I am 57 years old. My doctor said that I don’t need a Pap smear every year, and, after I am 65 years old, I may not need one ever again. Is this a recent change?

Your Menopause Question: I am 57 years old. My doctor said that I don’t need a Pap smear every year, and, after I am 65 years old, I may not need one ever again. Is this a recent change?

Our Response: It has been nearly 100 years since Nicholas Papanicolaou and Aurel Babes, following centuries of prior investigators, independently reported that cervical cancer could be identified by sampling the cells on the surface of the cervix. For most of those years, the etiology of cervical cancer remained unknown.

Meanwhile, other investigators were analyzing the role of human papillomavirus (HPV) for venereal warts. These two investigation pathways merged in 1928 with the detection of HPV strain 16 in cervical cancer, leading to the statement, “cervical cancer may be the first human cancer with a single necessary cause.” Rapid progress led to the identity of 12 high-risk strains, with 16 and 18 being the most dominant.

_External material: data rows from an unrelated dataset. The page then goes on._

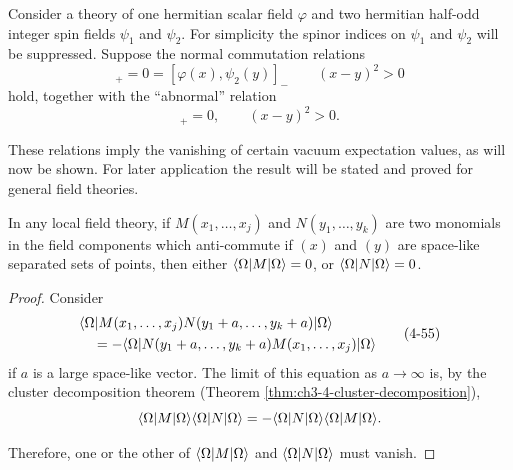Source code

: Consider a theory of one hermitian scalar field $\varphi$ and two hermitian
half-odd integer spin fields $\psi_1$ and $\psi_2$.  For simplicity the spinor
indices on $\psi_1$ and $\psi_2$ will be suppressed.  Suppose the normal
commutation relations
\begin{equation}
  [\psi_1(x),\psi_2(y)]_+=0=[\varphi(x),\psi_2(y)]_-
  \qquad (x-y)^2>0
  \tag{4-53}\label{eq:ch4-53-example-2-normal}
\end{equation}
hold, together with the “abnormal” relation
\begin{equation}
  [\varphi(x),\psi_1(y)]_+=0,
  \qquad (x-y)^2>0.
  \tag{4-54}\label{eq:ch4-54-example-2-abnormal}
\end{equation}

These relations imply the vanishing of certain vacuum expectation values, as
will now be shown.  For later application the result will be stated and proved
for general field theories.

\begin{theorem}[4-11]\label{thm:ch4-11}

In any local field theory, if $M(x_1,\ldots,x_j)$ and $N(y_1,\ldots,y_k)$ are
two monomials in the field components which anti-commute if $(x)$ and
$(y)$ are space-like separated sets of points, then either
$\bra{\Omega}M\ket{\Omega}=0$, or $\bra{\Omega}N\ket{\Omega}=0$.
\end{theorem}

\begin{proof}

Consider
\begin{equation}
\begin{aligned}
  &\bra{\Omega}M(x_1,\ldots,x_j)N(y_1+a,\ldots,y_k+a)\ket{\Omega}\\
  &\quad=-\bra{\Omega}N(y_1+a,\ldots,y_k+a)M(x_1,\ldots,x_j)\ket{\Omega}
\end{aligned}
  \tag{4-55}\label{eq:ch4-55-theorem-4-11-cluster}
\end{equation}
if $a$ is a large space-like vector.  The limit of this equation as
$a\to\infty$ is, by the cluster decomposition theorem (Theorem \ref{thm:ch3-4-cluster-decomposition}),
\begin{equation*}
  \bra{\Omega}M\ket{\Omega}\bra{\Omega}N\ket{\Omega}
  =-\bra{\Omega}N\ket{\Omega}\bra{\Omega}M\ket{\Omega}.
\end{equation*}

Therefore, one or the other of $\bra{\Omega}M\ket{\Omega}$ and
$\bra{\Omega}N\ket{\Omega}$ must vanish.
\end{proof}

But why HPV? A brief history of the cervix will explain. The critical junction for Pap smear analysis, called the squamocolumnar junction, occurs at the cervical os where the endometrial cells lining the uterus meet the squamous cells lining the outside of the cervix. Seldom does the PAP smear identify abnormal cells higher up in the uterus, and it rarely provides information on other components of the genital tract.

The cells at the squamocolumnar junction originate as stem cells deeper in the tissues. These “baby cells” undergo repeated cell cycling as they mature, ultimately appearing at the surface as adult (and often dead) cells. Critical to this process, this cell cycling is controlled by the P53 gene, a tumor suppressor gene often called the “guardian of the genome.”

Human papilloma virus interference occurs when certain HPV strains produce E6 and E7 proteins. If these HPV strains pass through the tissues to reach the “baby cells,” they can insert those proteins into the DNA of these premature cells during cell cycling, leading to the risk of mutations and, ultimately, cervical cancer. This process, however, is very slow, estimated to require ten to 20 years to develop.

The American Society of Colposcopy and Cervical Pathology recommends no screening for women less than 21 years of age. If testing is negative, cytology testing is recommended every three years for those 21 to 29 years of age; women 30 to 65 years should have HPV and cytology (co-testing) every five years; and no more screening is recommended for women after age 65 or for women who have had a hysterectomy.

It is clear that with the link of HPV to cervical cell changes, significant progress in testing methods and protocols has led to reduced cervical cancer risk, which now accounts for less than 2% of all malignancies in American women.